There are a number of measures proposed to prevent SSL stripping-based session hijacking attacks. However, existing surveys did not summarize all the preventive measures in a comprehensive manner (without much illustration and categorization). Moreover, HTTPS has been proposed to defend session hijacking attacks in the Internet. However, the main problem is that the browsers have to somehow know if HTTPS is enabled for a specific site. To know the existence of HTTPS protocol, HSTS protocol has been proposed. But the problem is that HSTS protocol depends on Trust-on-First-Use policy.
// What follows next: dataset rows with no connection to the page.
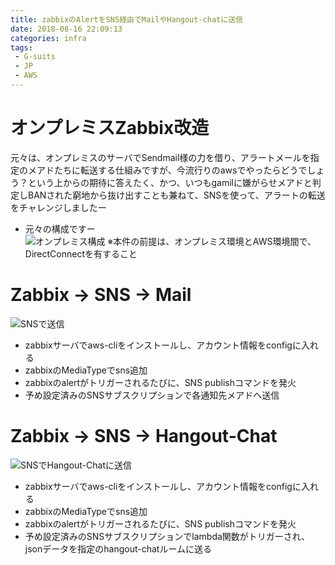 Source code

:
 ```yaml
---
title: zabbixのAlertをSNS経由でMailやHangout-chatに送信
date: 2018-08-16 22:09:13
categories: infra
tags: 
 - G-suits
 - JP
 - AWS
---
```


# オンプレミスZabbix改造
元々は、オンプレミスのサーバでSendmail様の力を借り、アラートメールを指定のメアドたちに転送する仕組みですが、今流行りのawsでやったらどうでしょう？という上からの期待に答えたく、かつ、いつもgamilに嫌がらせメアドと判定しBANされた窮地から抜け出すことも兼ねて、SNSを使って、アラートの転送をチャレンジしましたー  
<!--more-->

- 元々の構成ですー  
![オンプレミス構成](http://wx2.sinaimg.cn/mw690/735d420agy1fubv4wtub3j213w0lw46r.jpg)
※本件の前提は、オンプレミス環境とAWS環境間で、DirectConnectを有すること

# Zabbix → SNS → Mail
![SNSで送信](http://wx3.sinaimg.cn/mw690/735d420agy1fubv4uvp7mj21400mldlc.jpg)
- zabbixサーバでaws-cliをインストールし、アカウント情報をconfigに入れる  
- zabbixのMediaTypeでsns追加
- zabbixのalertがトリガーされるたびに、SNS publishコマンドを発火
- 予め設定済みのSNSサブスクリプションで各通知先メアドへ送信

# Zabbix → SNS → Hangout-Chat
![SNSでHangout-Chatに送信](http://wx1.sinaimg.cn/mw690/735d420agy1fubv4vwezsj21400m0n4k.jpg)
- zabbixサーバでaws-cliをインストールし、アカウント情報をconfigに入れる  
- zabbixのMediaTypeでsns追加
- zabbixのalertがトリガーされるたびに、SNS publishコマンドを発火
- 予め設定済みのSNSサブスクリプションでlambda関数がトリガーされ、jsonデータを指定のhangout-chatルームに送る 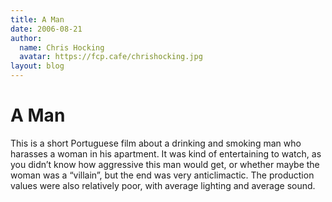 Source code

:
 ```yaml
---
title: A Man
date: 2006-08-21
author:
  name: Chris Hocking
  avatar: https://fcp.cafe/chrishocking.jpg
layout: blog
---
```

# A Man

This is a short Portuguese film about a drinking and smoking man who harasses a woman in his apartment. It was kind of entertaining to watch, as you didn’t know how aggressive this man would get, or whether maybe the woman was a “villain”, but the end was very anticlimactic. The production values were also relatively poor, with average lighting and average sound.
So if attacker can manage to attack in the beginning of network connection, then he can successfully bypass the security of HTTPS.
To prevent the drawback of HTTPS, DNSSEC has been proposed. DNSSEC is secured in the sense that domain name and its IP address along with HTTPS ability information is mapped in a secured fashion. DNSSEC with NSEC is vulnerable to zone walking attack. Using zone walking attack, it is possible to fetch all the domain information from DNS server. Attacker then performs some malicious things using the domain information, possibly session hijacking. So we need to prevent zone walking attack. To prevent zone walking attack, NSEC3 has been already proposed.But it has some disadvantages.
In this thesis, we have proposed two new solution to zone walking attack. We have performed simulation of the one of the proposed solutions. Then we have performed in-depth analysis of our proposed solution with results, graphs and detailed explanations. Overall, in this thesis, the issues in the existing network security have been addressed. Our main goal is to prevent session hijacking attack by using secured and efficient network infrastructure.